The unbalanced transmission of chromosomes in human gametes and early preimplantation embryos causes aneuploidy, which is a major cause of infertility and pregnancy failure.
A baseline of 20% of human oocytes are estimated to be aneuploid and this increases exponentially from the age of 35 years, reaching on average 80% by the age of 42 years. As a result, reproductive senescence in human females is predominantly determined by the accelerated decline in genetic quality of oocytes as the woman ages.
Understanding mechanisms of chromosome segregation and aneuploidies in the female germline is a crucial step towards the development of new diagnostic approaches and, possibly, for the development of therapeutic targets and molecules.

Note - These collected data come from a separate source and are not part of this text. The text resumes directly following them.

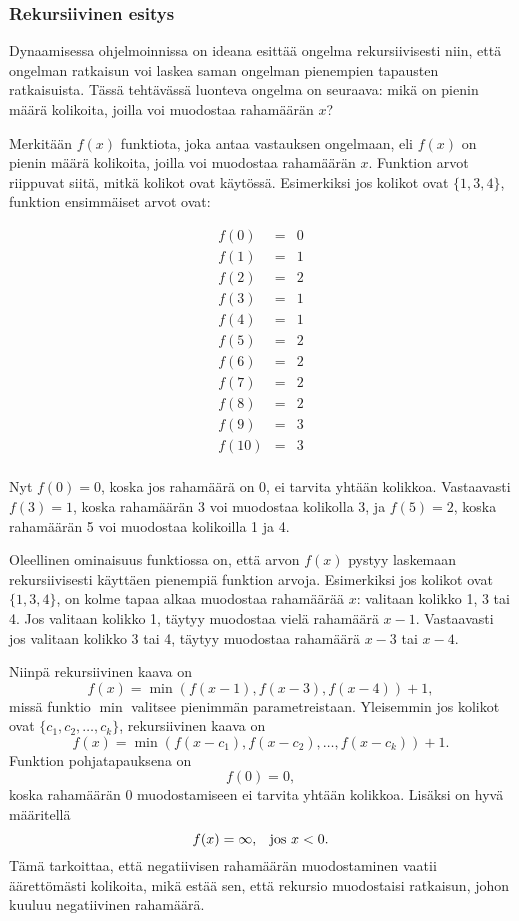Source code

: \subsubsection{Rekursiivinen esitys}


Dynaamisessa ohjelmoinnissa on ideana esittää
ongelma rekursiivisesti niin,
että ongelman ratkaisun voi laskea
saman ongelman pienempien tapausten ratkaisuista.
Tässä tehtävässä luonteva ongelma on seuraava:
mikä on pienin määrä kolikoita,
joilla voi muodostaa rahamäärän $x$?

Merkitään $f(x)$ funktiota,
joka antaa vastauksen ongelmaan,
eli $f(x)$ on pienin määrä kolikoita,
joilla voi muodostaa rahamäärän $x$.
Funktion arvot riippuvat siitä,
mitkä kolikot ovat käytössä.
Esimerkiksi jos kolikot ovat $\{1,3,4\}$,
funktion ensimmäiset arvot ovat:

\[
\begin{array}{lcl}
f(0) & = & 0 \\
f(1) & = & 1 \\
f(2) & = & 2 \\
f(3) & = & 1 \\
f(4) & = & 1 \\
f(5) & = & 2 \\
f(6) & = & 2 \\
f(7) & = & 2 \\
f(8) & = & 2 \\
f(9) & = & 3 \\
f(10) & = & 3 \\
\end{array}
\]

Nyt $f(0)=0$, koska jos rahamäärä on 0,
ei tarvita yhtään kolikkoa.
Vastaavasti $f(3)=1$, koska rahamäärän 3
voi muodostaa kolikolla 3,
ja $f(5)=2$, koska rahamäärän 5
voi muodostaa kolikoilla 1 ja 4.

Oleellinen ominaisuus funktiossa on,
että arvon $f(x)$ pystyy laskemaan
rekursiivisesti käyttäen pienempiä
funktion arvoja.
Esimerkiksi jos kolikot ovat $\{1,3,4\}$,
on kolme tapaa alkaa muodostaa rahamäärää $x$:
valitaan kolikko 1, 3 tai 4.
Jos valitaan kolikko 1, täytyy
muodostaa vielä rahamäärä $x-1$.
Vastaavasti jos valitaan kolikko 3 tai 4,
täytyy muodostaa rahamäärä $x-3$ tai $x-4$.

Niinpä rekursiivinen kaava on
\[f(x) = \min(f(x-1),f(x-3),f(x-4))+1,\]
missä funktio $\min$ valitsee pienimmän parametreistaan.
Yleisemmin jos kolikot ovat $\{c_1,c_2,\ldots,c_k\}$,
rekursiivinen kaava on
\[f(x) = \min(f(x-c_1),f(x-c_2),\ldots,f(x-c_k))+1.\]
Funktion pohjatapauksena on
\[f(0)=0,\]
koska rahamäärän 0 muodostamiseen ei tarvita
yhtään kolikkoa.
Lisäksi on hyvä määritellä
\[f(x)=\infty,\hspace{8px}\textrm{jos $x<0$}.\]
Tämä tarkoittaa, että negatiivisen rahamäärän
muodostaminen vaatii äärettömästi kolikoita,
mikä estää sen, että rekursio muodostaisi
ratkaisun, johon kuuluu negatiivinen rahamäärä.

A study from the GeneraLife team, published in “Human Reproduction Update”, reviewed emerging mechanisms that may drive human aneuploidy, in particular the maternal age effect.
Advances in genomic and imaging technologies allowed unprecedented insight into chromosome segregation in human oocytes: this includes the identification of a novel chromosome segregation error, termed “reverse segregation”, that were not predicted based on murine models.
Elucidation of mechanisms that result in errors in chromosome segregation in meiosis may lead to therapeutic developments that could improve reproductive outcomes by reducing aneuploidy.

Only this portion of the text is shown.